Regarding empirical studies on the relationship between CT and reading literacy, Facione (1990) reported that CT skills were moderately correlated with the breadth of vocabulary knowledge and reading comprehension (r = .46 and r = .43, respectively). However, the relationship between CT skills and second language (L2) reading literacy is not the same. Critical reading in L2 inevitably becomes much more complex than that in L1 because readers require both L2 proficiency and CT skills (Khamkhong, 2018).

The influence of L2 proficiency on CT use becomes evident when the CT use is compared between L1 and L2 (e.g., Floyd, 2011; Grosser & Nel, 2013). Floyd (2011) compared Chinese students’ Watson-Glaser Critical Thinking Appraisal (Watson-Glaser test) in Chinese (L1) and English (L2). The students’ IELTS scores were between 6 and 6.5. The results showed that the students performed significantly better in the L1 version of the Watson-Glaser test than the L2 version, suggesting that they cannot exhibit their CT skills in L2 reading as fully as they can in L1. Floyd attributes this result to their slower L2 word recognition speed and overload of their L2 working memory capacity. Zhou et al. (2015) also investigated CT ability in English reading skills of 224 university students in non-English majors in China, using questionnaires and interviews. The results show that most students lack CT ability in English reading, from which they claim to urgently need relevant training and to raise students’ awareness of CT in EFL reading classes. They extended their opinions on the influence of the current English examinations in China. Since students read English texts to cope with various English tests, much attention should be paid to the improvement of students’ CT ability through English examination.

With regard to the L2 production skill, the difference in CT use between L1 and L2 becomes much more obvious. Manalo and Sheppard (2016) investigated the difference between Japanese students’ CT use in their L1 and L2 compositions. The result was that the Japanese students wrote significantly more sentences in English than in Japanese, but they produced more of the target evaluative language in Japanese. In addition, the students’ TOEIC scores correlated significantly with the number of evaluative sentences in their English compositions. Manalo and Sheppard (2016) assumed that cognitive resources available in working memory for critical thinking depletes to a greater extent by lower proficiency learners since they need more resources on writing English composition itself than proficient learners whose English production skills have become more automatized. Thus, these studies suggest that limited L2 ability may slow down higher-order operations (Just & Carpenter, 1992).

Current study

Most English reading tests for EFL learners measure literal comprehension including vocabulary and grammar knowledge, focusing only on domain-specific knowledge and skills. However, in the real world, we go beyond text comprehension when reading, by checking the credibility of the source to write an academic paper or a business report, or by extracting necessary facts or figures to lead to a reasonable judgment. To prepare for this, students must be trained to use CT skills when reading L2 texts (e.g., Marin et al., 2017). In this respect, developing a CT test for EFL learners is significant for assessing these skills, as this type of test is currently scarce.
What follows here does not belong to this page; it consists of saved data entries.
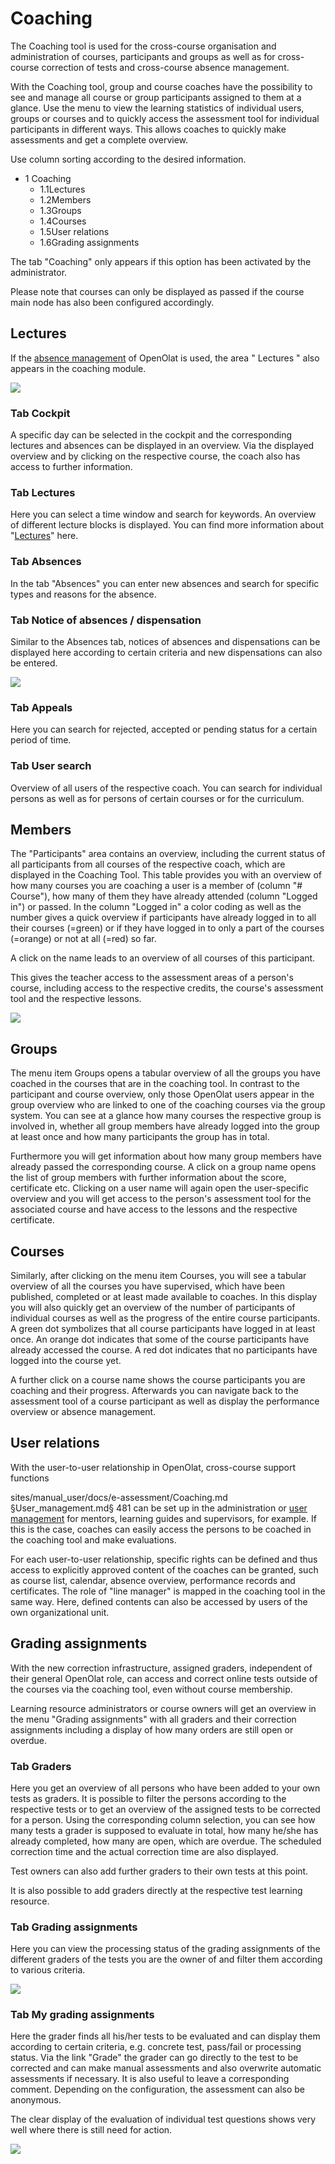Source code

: # Coaching

The Coaching tool is used for the cross-course organisation and administration
of courses, participants and groups as well as for cross-course correction of
tests and cross-course absence management.

With the Coaching tool, group and course coaches have the possibility to see
and manage all course or group participants assigned to them at a glance. Use
the menu to view the learning statistics of individual users, groups or
courses and to quickly access the assessment tool for individual participants
in different ways. This allows coaches to quickly make assessments and get a
complete overview.

Use column sorting according to the desired information.

  * 1 Coaching 
    * 1.1Lectures
    * 1.2Members
    * 1.3Groups
    * 1.4Courses
    * 1.5User relations
    * 1.6Grading assignments

The tab "Coaching" only appears if this option has been activated by the
administrator.

Please note that courses can only be displayed as passed if the course main
node has also been configured accordingly.

## Lectures

If the [absence
management](https://confluence.openolat.org/display/OO150EN/Lectures+and+absences)
of OpenOlat is used, the area " Lectures " also appears in the coaching
module.

![](assets/Coaching_start.png)

### Tab Cockpit

A specific day can be selected in the cockpit and the corresponding lectures
and absences can be displayed in an overview. Via the displayed overview and
by clicking on the respective course, the coach also has access to further
information.

### Tab Lectures

Here you can select a time window and search for keywords. An overview of
different lecture blocks is displayed. You can find more information about
"[Lectures](https://confluence.openolat.org/display/OO142EN/Lectures+-+Teacher+view)"
here.

### Tab Absences

In the tab "Absences" you can enter new absences and search for specific types
and reasons for the absence.

### Tab Notice of absences / dispensation

Similar to the Absences tab, notices of absences and dispensations can be
displayed here according to certain criteria and new dispensations can also be
entered.

![](assets/Coaching_Dispens.png)

### Tab Appeals

Here you can search for rejected, accepted or pending status for a certain
period of time.

### Tab User search

  

Overview of all users of the respective coach. You can search for individual
persons as well as for persons of certain courses or for the curriculum.

## Members

The "Participants" area contains an overview, including the current status of
all participants from all courses of the respective coach, which are displayed
in the Coaching Tool. This table provides you with an overview of how many
courses you are coaching a user is a member of (column "# Course"), how many
of them they have already attended (column "Logged in") or passed. In the
column "Logged in" a color coding as well as the number gives a quick overview
if participants have already logged in to all their courses (=green) or if
they have logged in to only a part of the courses (=orange) or not at all
(=red) so far.

A click on the name leads to an overview of all courses of this participant.

This gives the teacher access to the assessment areas of a person's course,
including access to the respective credits, the course's assessment tool and
the respective lessons.

![](assets/Coaching_Teilnehmer.png)

## Groups

The menu item Groups opens a tabular overview of all the groups you have
coached in the courses that are in the coaching tool. In contrast to the
participant and course overview, only those OpenOlat users appear in the group
overview who are linked to one of the coaching courses via the group system.
You can see at a glance how many courses the respective group is involved in,
whether all group members have already logged into the group at least once and
how many participants the group has in total.

Furthermore you will get information about how many group members have already
passed the corresponding course. A click on a group name opens the list of
group members with further information about the score, certificate etc.
Clicking on a user name will again open the user-specific overview and you
will get access to the person's assessment tool for the associated course and
have access to the lessons and the respective certificate.

## Courses

Similarly, after clicking on the menu item Courses, you will see a tabular
overview of all the courses you have supervised, which have been published,
completed or at least made available to coaches. In this display you will also
quickly get an overview of the number of participants of individual courses as
well as the progress of the entire course participants. A green dot symbolizes
that all course participants have logged in at least once. An orange dot
indicates that some of the course participants have already accessed the
course. A red dot indicates that no participants have logged into the course
yet.

A further click on a course name shows the course participants you are
coaching and their progress. Afterwards you can navigate back to the
assessment tool of a course participant as well as display the performance
overview or absence management.

## User relations

With the user-to-user relationship in OpenOlat, cross-course support functions

sites/manual_user/docs/e-assessment/Coaching.md §User_management.md§ 481
can be set up in the administration or [user management](User+management.html)
for mentors, learning guides and supervisors, for example. If this is the
case, coaches can easily access the persons to be coached in the coaching tool
and make evaluations.

For each user-to-user relationship, specific rights can be defined and thus
access to explicitly approved content of the coaches can be granted, such as
course list, calendar, absence overview, performance records and certificates.
The role of "line manager" is mapped in the coaching tool in the same way.
Here, defined contents can also be accessed by users of the own organizational
unit.

## Grading assignments

With the new correction infrastructure, assigned graders, independent of their
general OpenOlat role, can access and correct online tests outside of the
courses via the coaching tool, even without course membership.

Learning resource administrators or course owners will get an overview in the
menu "Grading assignments" with all graders and their correction assignments
including a display of how many orders are still open or overdue.

### **Tab Graders**

Here you get an overview of all persons who have been added to your own tests
as graders. It is possible to filter the persons according to the respective
tests or to get an overview of the assigned tests to be corrected for a
person. Using the corresponding column selection, you can see how many tests a
grader is supposed to evaluate in total, how many he/she has already
completed, how many are open, which are overdue. The scheduled correction time
and the actual correction time are also displayed.  

Test owners can also add further graders to their own tests at this point.

It is also possible to add graders directly at the respective test learning
resource.

### Tab Grading assignments

Here you can view the processing status of the grading assignments of the
different graders of the tests you are the owner of and filter them according
to various criteria.

![](assets/Korrekturauftraege.png)

### Tab My grading assignments

Here the grader finds all his/her tests to be evaluated and can display them
according to certain criteria, e.g. concrete test, pass/fail or processing
status. Via the link "Grade" the grader can go directly to the test to be
corrected and can make manual assessments and also overwrite automatic
assessments if necessary. It is also useful to leave a corresponding comment.
Depending on the configuration, the assessment can also be anonymous.

The clear display of the evaluation of individual test questions shows very
well where there is still need for action.

![](assets/Coaching_Korrekturauftraege_Uebersicht.png)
To this end, first in the pilot study, we conducted a validation study for the ECTT and extracted three factors through exploratory factor analysis (EFA). However, the participants were relatively homogeneous in their English levels as indicated with a small standard deviation of the TOEIC IP, and their number was small (N = 81) for investigating the factor structure using structural equation modeling. Compensating for these points, the current study attempts to obtain further validity evidence for the use of the ECTT to assess the intended L2 CT skills of more heterogeneous EFL learners. In addition, since the ECTT is an English reading test, it needs to be clear whether it is a CT test or an English test. Thus, the following RQs are addressed:

  • RQ1. Is the difficulty of ECTT items appropriate for the target EFL learners?

  • RQ2. What is the internal structure of the ECTT?

  • RQ3. How are ECTT scores correlated with Japanese Critical Thinking Test (JCTT) and English proficiency test (EPT)?

  • RQ4. Do participants answer ECTT items based on the skills we intended?



A total of 262 Japanese EFL learners from three universities participated. Most of the students were freshmen but some were sophomores, and their majors were diverse, including engineering, economics, and literature. They took the same EPT to compare with students in the pilot study. The EPT comprises 24 items (10 vocabulary, 6 grammar, and 8 reading comprehension items), which were taken from a Test of English for International Communication (TOEIC) practice test, and 2nd and pre-1st grade EIKEN prep-tests, the item levels of which were at CEFR B1 (EIKEN Foundation of Japan, 2022). EIKEN tests are one of the most popular and widely used commercial English proficiency tests in Japan. Based on the average and standard deviation of EPT score (M = 12.13 (51%), SD = 4.90), the range of the learners’ English levels were found to be wider than that of the participants in the pilot study (M = 16.20 [67%], SD = 3.50). This indicates some improvement in sample heterogeneity, which was a concern in the pilot study.


English Critical Thinking Test

The ECTT was originally constructed based on the authors’ specifications (year) (Table 1). Items with poor discrimination at less than rpb = .30 were eliminated based on the suggestion by Fulcher and Davidson (2007) that items are acceptable if they have an rpb of around .25 or greater. Consequently, 30 items (14 for consistency, 8 for analysis, and 8 for inference skills) were examined here (see Additional files 1, 2, and 3).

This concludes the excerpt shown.